The quarters finally obtained were very desirable; fine large parlors on the first floor, on Chestnut street, at the fashionable west end, directly opposite the Young Men's Christian Association. The other members of the committee being married ladies, Miss Anthony, as a feme sole, was alone held capable of making a contract, and was therefore obliged to assume the pecuniary responsibility of the rooms. Thus it is ever the married women who are more especially classed with lunatics, idiots and crimi nals, and held incapable of managing their own business. It has always been part of the code of slavery, that the slave had no right to property; all his earnings and gifts belonging by law, to the master. Married women come under this same civil code. The following letter was extensively circulated and published in all the leading journals:

NATIONAL WOMAN SUFFRAGE PARLORS,

1,431 Chestnut Street, PHILADELPHIA, PA. The National Woman Suffrage Association has established its centennial headquarters in Philadelphia, at 1,431 Chestnut street. The parlors, in charge of the officers of the association, are devoted to the special work of the year, pertaining to the centennial celebration and the political party conventions; also to calls, receptions, conversazioni, etc. On the table a centennial autograph book receives the names of visitors. Friends at a distance, both men and women, who cannot call, are invited to send their names, with date and residence, accompanied by a short expressive sentiment and a contribution toward expenses. In the rooms are books, papers, reports and decisions, speeches, tracts, and photographs of distinguished women; also mottoes and pictures expressive of woman's

condition. In addition to the parlor gatherings, meetings and conventions will be held during the season in various halls and churches throughout the city.

On July Fourth, while the men of this nation and the world are rejoicing that "All men are free and equal" in the United States, a declaration of rights for women will be issued from these headquarters, and a protest against calling this centennial a celebration of the independence of the people, while one-half are still political slaves.
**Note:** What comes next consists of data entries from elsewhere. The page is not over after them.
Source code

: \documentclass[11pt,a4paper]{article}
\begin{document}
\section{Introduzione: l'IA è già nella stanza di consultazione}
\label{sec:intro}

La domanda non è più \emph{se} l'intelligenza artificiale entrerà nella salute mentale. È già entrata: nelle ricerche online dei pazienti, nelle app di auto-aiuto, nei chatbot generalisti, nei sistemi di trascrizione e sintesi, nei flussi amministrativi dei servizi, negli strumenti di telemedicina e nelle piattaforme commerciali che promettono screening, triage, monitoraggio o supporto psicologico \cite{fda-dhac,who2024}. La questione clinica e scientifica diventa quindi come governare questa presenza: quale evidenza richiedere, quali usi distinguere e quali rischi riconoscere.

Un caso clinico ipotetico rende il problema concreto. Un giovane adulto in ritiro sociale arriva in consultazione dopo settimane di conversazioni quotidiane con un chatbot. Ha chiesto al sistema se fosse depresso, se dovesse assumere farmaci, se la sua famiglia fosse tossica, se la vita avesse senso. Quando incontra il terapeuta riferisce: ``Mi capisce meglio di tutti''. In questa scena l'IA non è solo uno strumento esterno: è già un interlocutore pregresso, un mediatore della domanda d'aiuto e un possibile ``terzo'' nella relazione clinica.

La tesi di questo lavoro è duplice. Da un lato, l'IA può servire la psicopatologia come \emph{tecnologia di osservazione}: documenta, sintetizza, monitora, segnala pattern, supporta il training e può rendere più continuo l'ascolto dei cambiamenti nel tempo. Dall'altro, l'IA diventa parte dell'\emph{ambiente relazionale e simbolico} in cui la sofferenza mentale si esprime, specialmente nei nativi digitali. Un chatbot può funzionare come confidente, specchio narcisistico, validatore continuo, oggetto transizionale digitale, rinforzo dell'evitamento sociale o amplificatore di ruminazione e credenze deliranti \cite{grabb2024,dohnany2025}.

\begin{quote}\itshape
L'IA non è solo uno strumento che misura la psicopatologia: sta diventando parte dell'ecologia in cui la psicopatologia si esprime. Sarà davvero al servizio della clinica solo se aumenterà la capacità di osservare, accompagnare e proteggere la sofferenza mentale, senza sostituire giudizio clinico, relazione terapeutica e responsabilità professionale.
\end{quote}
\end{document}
Let the women of the whole land, on that day, in meetings, in parlors, in kitchens, wherever they may be, unite with us in this declaration and protest. And, immediately thereafter, send full reports, in manuscript or print, of their resolutions, speeches and action, for record in our centennial book, that the world may see that the women of 1876 know and feel their political degradation no less than did the men of 1776.

The first woman's rights convention the world ever knew, called by Lucretia Mott and Elizabeth Cady Stanton, met at Seneca Falls, N. Y., July 19, 20, 1848. In commemoration of the twenty-eighth anniversary of that event, the National Woman Suffrage Association will hold in hall, Philadelphia, July 19, 20, of the present year, a grand mass convention, in which eminent reformers from the new and old world will take part. Friends are especially invited to be present on this historic occasion.
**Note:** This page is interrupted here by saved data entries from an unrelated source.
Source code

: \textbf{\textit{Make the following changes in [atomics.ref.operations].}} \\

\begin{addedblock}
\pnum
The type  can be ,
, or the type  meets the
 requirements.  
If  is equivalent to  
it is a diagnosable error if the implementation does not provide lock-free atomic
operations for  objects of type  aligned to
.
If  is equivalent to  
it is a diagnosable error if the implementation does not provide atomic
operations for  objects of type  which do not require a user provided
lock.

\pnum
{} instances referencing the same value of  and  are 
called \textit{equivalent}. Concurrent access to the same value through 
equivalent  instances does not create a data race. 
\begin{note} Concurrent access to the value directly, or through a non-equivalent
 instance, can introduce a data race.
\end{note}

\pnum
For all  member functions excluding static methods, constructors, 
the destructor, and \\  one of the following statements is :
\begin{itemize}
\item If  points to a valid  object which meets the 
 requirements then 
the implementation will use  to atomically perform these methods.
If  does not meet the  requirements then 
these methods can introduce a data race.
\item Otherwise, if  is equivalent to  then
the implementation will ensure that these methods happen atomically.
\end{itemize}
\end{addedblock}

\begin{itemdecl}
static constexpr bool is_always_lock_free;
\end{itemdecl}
MATILDA JOSLYN GAGE, Chairman Executive Committee.

SUSAN B. ANTHONY, Corresponding Secretary.

From these headquarters numberless documents were issued during the month of June. As the presidential nominating conventions were soon to meet, letters were addressed to both the Republican and Democratic parties, urging them to recognize the political rights of women in their platforms. Thousands of copies of these letters were scattered throughout the nation: To the President and Members of the National Republican Convention, Cincinnati, O., June 14, 1876.

GENTLEMEN: The National Woman Suffrage Association asks you to place in your platform the following plank :

Resolved, That the right to the use of the ballot inheres in every citizen of the United States; and we pledge ourselves to secure the exercise of this right to all citizens, irrespective of sex.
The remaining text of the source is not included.